Le principe est au contraire que le médecin cantonal peut seulement demander la liste des personnes présentes dans un établissement déterminé à un moment donné. L’établissement peut ainsi jouer un rôle de contrôle et éviter les abus.

Le droit cantonal peut-il prévoir une traçabilité étendue ou des accès directs ?

Non.

À raison, le PFPDT retient que les documents évoqués dans les cantons de Vaud et Valais ne constituent pas des normes suffisantes pour justifier un accès direct. La directive vaudoise a d’ailleurs été abrogée depuis.

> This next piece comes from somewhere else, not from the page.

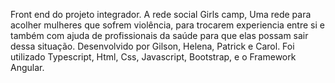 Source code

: Front end do projeto integrador. A rede social Girls camp, Uma rede para acolher mulheres que sofrem violência, para trocarem experiencia entre si e também com ajuda de profissionais da saúde para que elas possam sair dessa situação. Desenvolvido por Gilson, Helena, Patrick e Carol. Foi utilizado Typescript, Html, Css, Javascript, Bootstrap, e o Framework Angular.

De plus, un tel accès direct n’a pas été retenu dans la législation fédérale et ne répond pas à un intérêt public.

On notera au passage que la base de données centralisée en mains du canton et l’accès direct sont la solution qui a été retenue par le canton de Berne.

Les données pouvaient-elles être communiquées aux USA ?

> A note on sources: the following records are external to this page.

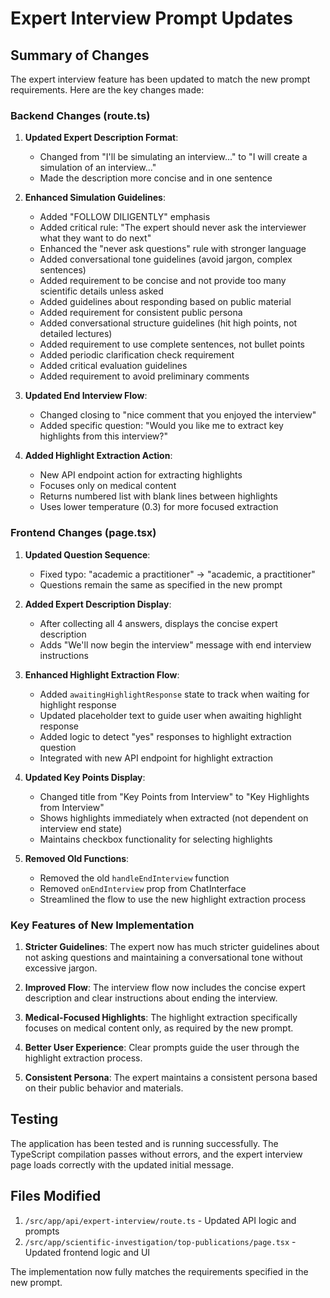 # Expert Interview Prompt Updates

## Summary of Changes

The expert interview feature has been updated to match the new prompt requirements. Here are the key changes made:

### Backend Changes (route.ts)

1. **Updated Expert Description Format**:
   - Changed from "I'll be simulating an interview..." to "I will create a simulation of an interview..."
   - Made the description more concise and in one sentence

2. **Enhanced Simulation Guidelines**:
   - Added "FOLLOW DILIGENTLY" emphasis
   - Added critical rule: "The expert should never ask the interviewer what they want to do next"
   - Enhanced the "never ask questions" rule with stronger language
   - Added conversational tone guidelines (avoid jargon, complex sentences)
   - Added requirement to be concise and not provide too many scientific details unless asked
   - Added guidelines about responding based on public material
   - Added requirement for consistent public persona
   - Added conversational structure guidelines (hit high points, not detailed lectures)
   - Added requirement to use complete sentences, not bullet points
   - Added periodic clarification check requirement
   - Added critical evaluation guidelines
   - Added requirement to avoid preliminary comments

3. **Updated End Interview Flow**:
   - Changed closing to "nice comment that you enjoyed the interview"
   - Added specific question: "Would you like me to extract key highlights from this interview?"

4. **Added Highlight Extraction Action**:
   - New API endpoint action for extracting highlights
   - Focuses only on medical content
   - Returns numbered list with blank lines between highlights
   - Uses lower temperature (0.3) for more focused extraction

### Frontend Changes (page.tsx)

1. **Updated Question Sequence**:
   - Fixed typo: "academic a practitioner" → "academic, a practitioner"
   - Questions remain the same as specified in the new prompt

2. **Added Expert Description Display**:
   - After collecting all 4 answers, displays the concise expert description
   - Adds "We'll now begin the interview" message with end interview instructions

3. **Enhanced Highlight Extraction Flow**:
   - Added `awaitingHighlightResponse` state to track when waiting for highlight response
   - Updated placeholder text to guide user when awaiting highlight response
   - Added logic to detect "yes" responses to highlight extraction question
   - Integrated with new API endpoint for highlight extraction

4. **Updated Key Points Display**:
   - Changed title from "Key Points from Interview" to "Key Highlights from Interview"
   - Shows highlights immediately when extracted (not dependent on interview end state)
   - Maintains checkbox functionality for selecting highlights

5. **Removed Old Functions**:
   - Removed the old `handleEndInterview` function
   - Removed `onEndInterview` prop from ChatInterface
   - Streamlined the flow to use the new highlight extraction process

### Key Features of New Implementation

1. **Stricter Guidelines**: The expert now has much stricter guidelines about not asking questions and maintaining a conversational tone without excessive jargon.

2. **Improved Flow**: The interview flow now includes the concise expert description and clear instructions about ending the interview.

3. **Medical-Focused Highlights**: The highlight extraction specifically focuses on medical content only, as required by the new prompt.

4. **Better User Experience**: Clear prompts guide the user through the highlight extraction process.

5. **Consistent Persona**: The expert maintains a consistent persona based on their public behavior and materials.

## Testing

The application has been tested and is running successfully. The TypeScript compilation passes without errors, and the expert interview page loads correctly with the updated initial message.

## Files Modified

1. `/src/app/api/expert-interview/route.ts` - Updated API logic and prompts
2. `/src/app/scientific-investigation/top-publications/page.tsx` - Updated frontend logic and UI

The implementation now fully matches the requirements specified in the new prompt.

Le PFPDT retient que les personnes concernées n’étaient pas informées de la communication des numéros de téléphone à Twilio aux USA. Le rôle (et les conditions) du prestataire américain ne sont pas claires et les responsables de SocialPass n’avaient aucune garantie suffisante de la part du prestataire établi dans un État dont le niveau de protection des données n’est pas adéquat.

La sécurité des données est-elle assurée ?

Pas vraiment.

Le PFPDT a émis plusieurs recommandations, notamment pour éviter la conservation illimitée des numéros de téléphones mobiles, améliorer la configuration de la plateforme Microsoft Azure, éliminer les vulnérabilités identifiées, mettre en place une authentification forte pour limiter les risques d’accès indus et renoncer aux traitements d’identifiants inutiles comme le numéro IMEI ou l’UID provenant de Google Firebase. Finalement, le PFPDT a encore constaté l’absence de toute documentation relative à la sécurité des données.

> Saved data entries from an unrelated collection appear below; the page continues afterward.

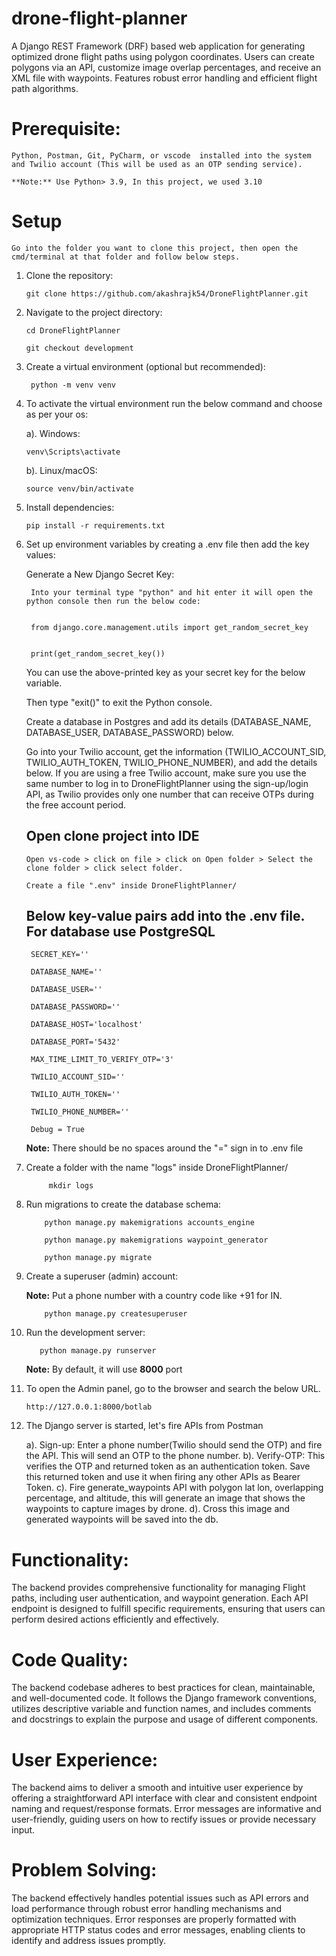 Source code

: # drone-flight-planner
A Django REST Framework (DRF) based web application for generating optimized drone flight paths using polygon coordinates. Users can create polygons via an API, customize image overlap percentages, and receive an XML file with waypoints. Features robust error handling and efficient flight path algorithms.

# Prerequisite:

    Python, Postman, Git, PyCharm, or vscode  installed into the system and Twilio account (This will be used as an OTP sending service).

    **Note:** Use Python> 3.9, In this project, we used 3.10

# Setup
    Go into the folder you want to clone this project, then open the cmd/terminal at that folder and follow below steps.

   1. Clone the repository:

          git clone https://github.com/akashrajk54/DroneFlightPlanner.git
      
   2. Navigate to the project directory:

          cd DroneFlightPlanner

          git checkout development

   3. Create a virtual environment (optional but recommended):

           python -m venv venv

   4. To activate the virtual environment run the below command and choose as per your os:

      a). Windows:

          venv\Scripts\activate

      b). Linux/macOS:

          source venv/bin/activate

   5. Install dependencies:

          pip install -r requirements.txt

   6. Set up environment variables by creating a .env file then add the key values:

       Generate a New Django Secret Key:


           Into your terminal type "python" and hit enter it will open the python console then run the below code:


           from django.core.management.utils import get_random_secret_key


           print(get_random_secret_key())


       You can use the above-printed key as your secret key for the below variable.

       Then type "exit()" to exit the Python console.

       Create a database in Postgres and add its details (DATABASE_NAME, DATABASE_USER, DATABASE_PASSWORD) below.

       Go into your Twilio account, get the information (TWILIO_ACCOUNT_SID, TWILIO_AUTH_TOKEN, TWILIO_PHONE_NUMBER), and add the details below. If you are using a free Twilio account, make sure you use the same number to log in to DroneFlightPlanner using the sign-up/login API, as Twilio provides only one number that can receive OTPs during the free account period.

       ## Open clone project into IDE

          Open vs-code > click on file > click on Open folder > Select the clone folder > click select folder.

          Create a file ".env" inside DroneFlightPlanner/ 
       
       ## Below key-value pairs add into the .env file. For database use PostgreSQL

           SECRET_KEY=''

           DATABASE_NAME=''

           DATABASE_USER=''

           DATABASE_PASSWORD=''

           DATABASE_HOST='localhost'

           DATABASE_PORT='5432'

           MAX_TIME_LIMIT_TO_VERIFY_OTP='3'

           TWILIO_ACCOUNT_SID=''

           TWILIO_AUTH_TOKEN=''

           TWILIO_PHONE_NUMBER=''

           Debug = True

       **Note:** There should be no spaces around the "=" sign in to .env file

   8. Create a folder with the name "logs" inside DroneFlightPlanner/

               mkdir logs

   9. Run migrations to create the database schema:
       
              python manage.py makemigrations accounts_engine
      
              python manage.py makemigrations waypoint_generator
      
              python manage.py migrate

   10. Create a superuser (admin) account:
       
       **Note:** Put a phone number with a country code like +91 for IN.

               python manage.py createsuperuser

   11. Run the development server:

              python manage.py runserver
      
       **Note:** By default, it will use **8000** port


   12. To open the Admin panel, go to the browser and search the below URL.

           http://127.0.0.1:8000/botlab


   13. The Django server is started, let's fire APIs from Postman

        a). Sign-up: Enter a phone number(Twilio should send the OTP) and fire the API. This will send an OTP to the phone number.
        b). Verify-OTP: This verifies the OTP and returned token as an authentication token. Save this returned token and use it when firing any other APIs as Bearer Token.
        c). Fire generate_waypoints API with polygon lat lon, overlapping percentage, and altitude, this will generate an image that shows the waypoints to capture images by drone.
        d). Cross this image and generated waypoints will be saved into the db.

# Functionality:
The backend provides comprehensive functionality for managing Flight paths, including user authentication, and waypoint generation. Each API endpoint is designed to fulfill specific requirements, ensuring that users can perform desired actions efficiently and effectively.

# Code Quality:
The backend codebase adheres to best practices for clean, maintainable, and well-documented code. It follows the Django framework conventions, utilizes descriptive variable and function names, and includes comments and docstrings to explain the purpose and usage of different components.
# User Experience:
The backend aims to deliver a smooth and intuitive user experience by offering a straightforward API interface with clear and consistent endpoint naming and request/response formats. Error messages are informative and user-friendly, guiding users on how to rectify issues or provide necessary input.

# Problem Solving:
The backend effectively handles potential issues such as API errors and load performance through robust error handling mechanisms and optimization techniques. Error responses are properly formatted with appropriate HTTP status codes and error messages, enabling clients to identify and address issues promptly.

Quelques questions restantes

J’avais personnellement exercé mon droit d’accès en juin et les deux sociétés m’avaient indiqué être des sous-traitants du médecin cantonal vaudois (et pas des responsables du traitement, ce qui contredit fondamentalement les constatations du PFPDT).

Plus inquiétant, le médecin cantonal vaudois m’avait confirmé qu’il était bien le responsable du traitement. À ce moment, la directive vaudoise qui prévoyait un accès direct (mais contestée par le PFPDT) avait de plus déjà été abrogée.

Les collaborateurs d’un canton n’avaient pas accès aux données des résidents d’un autre canton. Si cela semble a priori une bonne nouvelle, c’est assez troublant à y regarder de plus près. Dans des situations limitées, une autorité cantonale peut demander les données des personnes présentes dans un établissement public de son canton. C’est le lieu de l’établissement qui est relevant et pas le canton d’origine des clients. La collecte des données dans un établissement devait permettre d’identifier les personnes présentes dans cet établissement, pas de rechercher les établissements fréquentés (potentiellement aussi hors canton) par un citoyen du canton qui effectue la recherche.

Et avec la nouvelle LPD ?

Si la nouvelle LPD était déjà en vigueur, le PFPDT aurait pu rendre une décision et imposer des modifications. Il aurait aussi pu assortir ses demandes de menace de sanctions pénales, ce qui lui aurait vraisemblablement permis d’avoir les informations qu’il n’a pas pu obtenir aujourd’hui.

Finalement, il est probable que les dirigeants des deux sociétés auraient été condamnés pénalement à une amende pouvant aller jusqu’à CHF 250’000.- pour violation du devoir d’information, mesures de sécurité insuffisantes et transfert de données à l’étranger sans garanties suffisantes.